Mr Vitnell bought the estate after Mr Cornwell’s companies went into liquidation, and launched action against the council in 2015 arguing it had not complied with the 2006 order.
Civil engineer and water engineering expert Geoff O’Loughlin, who was appointed by the court with the consent of Mr Vitnell and the council, was required to answer what Justice Pembroke described as “two relatively straightforward questions” relating to stormwater on the Lagoons Estate.
In a decision on September 8 Justice Pembroke listed the 14 dates the matter had returned to court since May, 2016, including an appearance in which he blasted the council for taking two months to concede it could not rely on a 2007 confidential agreement with Mr Cornwell to stop Mr Vitnell’s case.

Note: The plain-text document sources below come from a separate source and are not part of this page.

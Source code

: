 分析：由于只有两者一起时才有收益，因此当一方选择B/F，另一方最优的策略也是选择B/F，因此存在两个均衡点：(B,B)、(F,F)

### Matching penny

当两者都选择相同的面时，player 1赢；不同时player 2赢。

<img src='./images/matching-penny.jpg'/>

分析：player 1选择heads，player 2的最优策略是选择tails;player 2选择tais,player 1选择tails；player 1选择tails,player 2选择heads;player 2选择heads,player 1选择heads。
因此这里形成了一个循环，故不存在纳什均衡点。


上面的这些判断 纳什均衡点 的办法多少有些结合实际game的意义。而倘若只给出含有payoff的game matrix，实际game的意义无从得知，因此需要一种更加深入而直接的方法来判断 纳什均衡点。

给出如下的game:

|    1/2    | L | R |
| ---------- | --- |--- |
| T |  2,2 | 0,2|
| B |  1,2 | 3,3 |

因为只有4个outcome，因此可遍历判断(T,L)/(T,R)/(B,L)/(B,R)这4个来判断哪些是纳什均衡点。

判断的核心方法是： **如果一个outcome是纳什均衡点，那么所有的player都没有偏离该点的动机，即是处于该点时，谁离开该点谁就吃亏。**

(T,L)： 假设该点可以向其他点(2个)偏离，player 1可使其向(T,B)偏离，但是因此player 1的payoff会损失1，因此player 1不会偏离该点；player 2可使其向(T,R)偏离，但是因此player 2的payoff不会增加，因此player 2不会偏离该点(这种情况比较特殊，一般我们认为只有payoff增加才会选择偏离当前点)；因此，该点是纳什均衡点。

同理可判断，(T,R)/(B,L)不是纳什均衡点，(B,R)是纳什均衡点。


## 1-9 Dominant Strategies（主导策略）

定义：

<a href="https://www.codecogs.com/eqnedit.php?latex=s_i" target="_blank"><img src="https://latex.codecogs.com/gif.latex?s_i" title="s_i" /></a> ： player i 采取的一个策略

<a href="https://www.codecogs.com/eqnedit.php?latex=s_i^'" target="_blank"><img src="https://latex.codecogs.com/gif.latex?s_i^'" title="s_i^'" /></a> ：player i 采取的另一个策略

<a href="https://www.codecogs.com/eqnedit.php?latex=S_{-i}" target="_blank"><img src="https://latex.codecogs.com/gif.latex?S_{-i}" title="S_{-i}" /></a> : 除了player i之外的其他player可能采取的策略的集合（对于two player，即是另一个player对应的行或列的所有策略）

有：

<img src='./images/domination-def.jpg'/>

The council paid Mr Cornwell $750,000 in 2007 – and approved paying $750,000 more – as “insurance” to stop him taking further legal action against it over the Lagoons Estate saga.
The “insurance” failed – and ratepayers officially wasted $750,000 – because it only applied as long as the estate wasn’t sold.
“Why would you wait to come to court and incur the costs of four barristers to have an argument about something blindly obvious?” Justice Pembroke asked a barrister for the council, before ruling an agreement with Mr Cornwell had no force against Mr Vitnell.
On September 12 Justice Pembroke set down a May, 2018 hearing date.
Mr Vitnell said the council had clearly not been happy with the court-appointed expert’s report. He expressed serious concern about the millions of dollars the case had cost so far, and future potential costs once the matter is finalised.
If the case ends in Mr Vitnell’s favour the council could be forced to pay two lots of legal expenses, with the likelihood of damages because of the five years Mr Vitnell has not been able to proceed with the third stage of the estate. If Mr Vitnell wins the council will also be forced to complete drainage works required under the 2006 order. The council in 2006 received estimates of up to $36 million to appropriately drain the area.
Mr Vitnell said he did not believe Port Stephens councillors, except for outspoken councillor Geoff Dingle, had been fully aware of the strength of the case against it.
Council general manager Wayne Wallis said it was not appropriate for the council to comment while the matter is before the courts.
“What I can say is that councillors have been fully briefed on this matter, and have been throughout the entire process,” Mr Wallis said.